While most museums in Riga are closed on Sundays or Monday, this museum is closed on Saturday and Sunday, so this museum on one floor and over three large rooms is also a good choice when other places are shut up.
Given the events of the Second World War and the fact that only 1000 Jewish people were left alive after it in Latvia, missing this museum wouldhave really disappointed me. There is talk of the impact of the Nazi occupation in the Occupation Museum and the Latvian War Museum but the virtual eradication of Jewish people from the country is not really dealt with adequately in these museums, so I wanted to see how this museum, housed in the Jewish Cultural Centre, dealt with being Jewish, in a country that obviously has difficulty in dealing with the things that can't always be blamed on others.
The problem here is that how do you deal with Jewish Latvian history in this context. The Jewish museum documents Jewish life in Latvia through time, with a specific focus on the pre-war period and Latvian Jewish identity. rather than focussing on the horror, which is unavoidable, its dealing of the war period and the Holocaust pays tribute to those ordinary Latvians who tried to save Jewish people from the camps. Little is said of the input of those ordinary Latvians who took part in the killings, but then this is fairly common I found in Rigans museums dealing with this period.
Definitely worth visiting, it costs nothing though a donation is recommended as this museum is funded through donations.
Walking through the quaint Rumbula Forest today one cannot imagine the horror and terror that happened here on the 30th of November and 8th of December 1941. More than 25.000 Jews from the Riga Ghetto, women, children and men were brought to the forest and shot and discarded in mass graves. Two people survived this massacrer. The mass murder continued another time in 1944 when more than 1000 Jews were killed here from other parts of Europe including those who were imprisoned in the concentration camp Kaiserwald close to Riga.

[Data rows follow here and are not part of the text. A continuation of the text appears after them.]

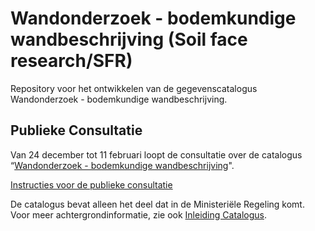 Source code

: # Wandonderzoek - bodemkundige wandbeschrijving (Soil face research/SFR)

Repository voor het ontwikkelen van de gegevenscatalogus Wandonderzoek - bodemkundige wandbeschrijving. 

## Publieke Consultatie
Van 24 december tot 11 februari loopt de consultatie over de catalogus “[Wandonderzoek - bodemkundige wandbeschrijving][1]". 

[Instructies voor de publieke consultatie][2]

De catalogus bevat alleen het deel dat in de Ministeriële Regeling komt. Voor meer achtergrondinformatie, zie ook [Inleiding Catalogus][3]. 

[1]: https://github.com/BROprogramma/SFR/blob/gh-pages/
[2]: https://github.com/BROprogramma/SFR/blob/gh-pages/consultatie-instructie.md
[3]: https://github.com/BROprogramma/SFR/blob/


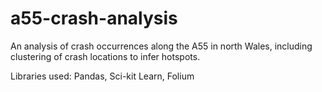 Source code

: # a55-crash-analysis
An analysis of crash occurrences along the A55 in north Wales, including clustering of crash locations to infer hotspots.


Libraries used: Pandas, Sci-kit Learn, Folium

The Peitav Shul escaped destruction by the Nazis because of its architecture. Wedged between two other Old Town buildings, the Nazis decided against burning it down as they did to the rest of Riga's synagogues, due to its close proximity to the neighboring buildings. The synagogue served as a warehouse and horse stall until the end of the war. With this it is the is the sole survivor of Riga's fourteen synagogues.
Built in Jugenstil style at the turn of the end of the 19th century it is being currently renovated to restore its former glory.